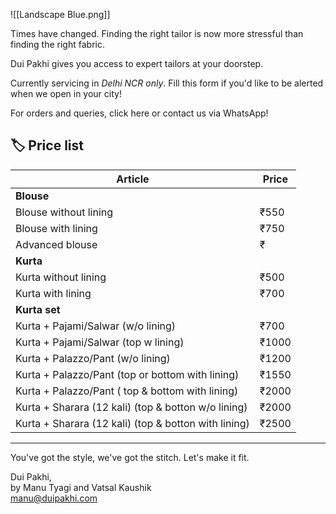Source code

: ![[Landscape Blue.png]]

Times have changed. Finding the right tailor is now more stressful than finding the right fabric.

Dui Pakhi gives you access to expert tailors at your doorstep.

Currently servicing in *Delhi NCR only*. Fill this form if you'd like to be alerted when we open in your city!

For orders and queries, click here or contact us via WhatsApp!

## 🏷️ Price list

| Article                                              | Price |
| ---------------------------------------------------- | ----- |
| **Blouse**                                           |       |
| Blouse without lining                                | ₹550  |
| Blouse with lining                                   | ₹750  |
| Advanced blouse                                      | ₹     |
| **Kurta**                                            |       |
| Kurta without lining                                 | ₹500  |
| Kurta with lining                                    | ₹700  |
| **Kurta set**                                        |       |
| Kurta + Pajami/Salwar (w/o lining)                   | ₹700  |
| Kurta + Pajami/Salwar (top w lining)                 | ₹1000 |
| Kurta + Palazzo/Pant (w/o lining)                    | ₹1200 |
| Kurta + Palazzo/Pant (top or bottom with lining)     | ₹1550 |
| Kurta + Palazzo/Pant ( top & bottom with lining)     | ₹2000 |
| Kurta + Sharara (12 kali) (top & botton w/o lining)  | ₹2000 |
| Kurta + Sharara (12 kali) (top & botton with lining) | ₹2500 |

---

You've got the style, we've got the stitch. Let's make it fit.

Dui Pakhi,<br>
by Manu Tyagi and Vatsal Kaushik<br>
manu@duipakhi.com 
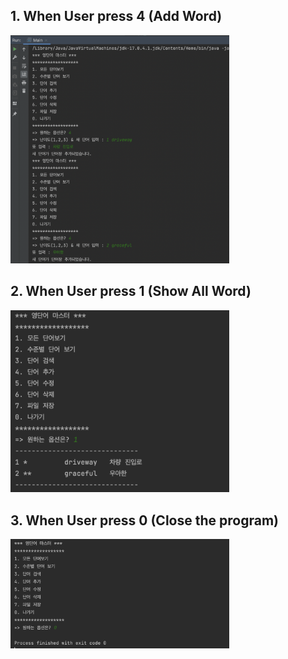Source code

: ## 1. When User press 4 (Add Word)
<img width="350" src="https://github.com/woals00/WordBookProject/blob/master/screenshots/press%204.png?raw=true">

## 2. When User press 1 (Show All Word)
<img width="350" src="https://github.com/woals00/WordBookProject/blob/master/screenshots/press%201.png?raw=true">

## 3. When User press 0 (Close the program)
<img width="350" src="https://github.com/woals00/WordBookProject/blob/master/screenshots/press%200.png">

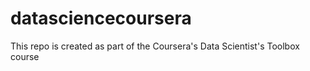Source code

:# datasciencecoursera
This repo is created as part of the Coursera's Data Scientist's Toolbox course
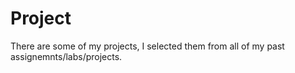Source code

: # Project

There are some of my projects, I selected them from all of my past assignemnts/labs/projects.



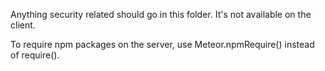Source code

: Anything security related should go in this folder.
It's not available on the client.

To require npm packages on the server, use Meteor.npmRequire() instead of require().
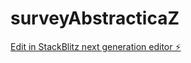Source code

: # surveyAbstracticaZ

[Edit in StackBlitz next generation editor ⚡️](https://stackblitz.com/~/github.com/hjay3/surveyAbstracticaZ)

> _What is being asked_: Write out every entry exactly. Pictures do not belong in the copy.

> _Answer space_:
Source code

: ![[Landscape Blue.png]]

Times have changed. Finding the right tailor is now more stressful than finding the right fabric.

Dui Pakhi gives you access to expert tailors at your doorstep.

Currently servicing in *Delhi NCR only*. Fill this form if you'd like to be alerted when we open in your city!

For orders and queries, click here or contact us via WhatsApp!

## 🏷️ Price list

| Article                                              | Price |
| ---------------------------------------------------- | ----- |
| **Blouse**                                           |       |
| Blouse without lining                                | ₹550  |
| Blouse with lining                                   | ₹750  |
| Advanced blouse                                      | ₹     |
| **Kurta**                                            |       |
| Kurta without lining                                 | ₹500  |
| Kurta with lining                                    | ₹700  |
| **Kurta set**                                        |       |
| Kurta + Pajami/Salwar (w/o lining)                   | ₹700  |
| Kurta + Pajami/Salwar (top w lining)                 | ₹1000 |
| Kurta + Palazzo/Pant (w/o lining)                    | ₹1200 |
| Kurta + Palazzo/Pant (top or bottom with lining)     | ₹1550 |
| Kurta + Palazzo/Pant ( top & bottom with lining)     | ₹2000 |
| Kurta + Sharara (12 kali) (top & botton w/o lining)  | ₹2000 |
| Kurta + Sharara (12 kali) (top & botton with lining) | ₹2500 |

---

You've got the style, we've got the stitch. Let's make it fit.

Dui Pakhi,<br>
by Manu Tyagi and Vatsal Kaushik<br>
manu@duipakhi.com 
Source code

: ## 1. When User press 4 (Add Word)
<img width="350" src="https://github.com/woals00/WordBookProject/blob/master/screenshots/press%204.png?raw=true">

## 2. When User press 1 (Show All Word)
<img width="350" src="https://github.com/woals00/WordBookProject/blob/master/screenshots/press%201.png?raw=true">

## 3. When User press 0 (Close the program)
<img width="350" src="https://github.com/woals00/WordBookProject/blob/master/screenshots/press%200.png">

Source code

:# datasciencecoursera
This repo is created as part of the Coursera's Data Scientist's Toolbox course
Source code

: # Project

There are some of my projects, I selected them from all of my past assignemnts/labs/projects.



Source code

: Anything security related should go in this folder.
It's not available on the client.

To require npm packages on the server, use Meteor.npmRequire() instead of require().
Source code

: # surveyAbstracticaZ

[Edit in StackBlitz next generation editor ⚡️](https://stackblitz.com/~/github.com/hjay3/surveyAbstracticaZ)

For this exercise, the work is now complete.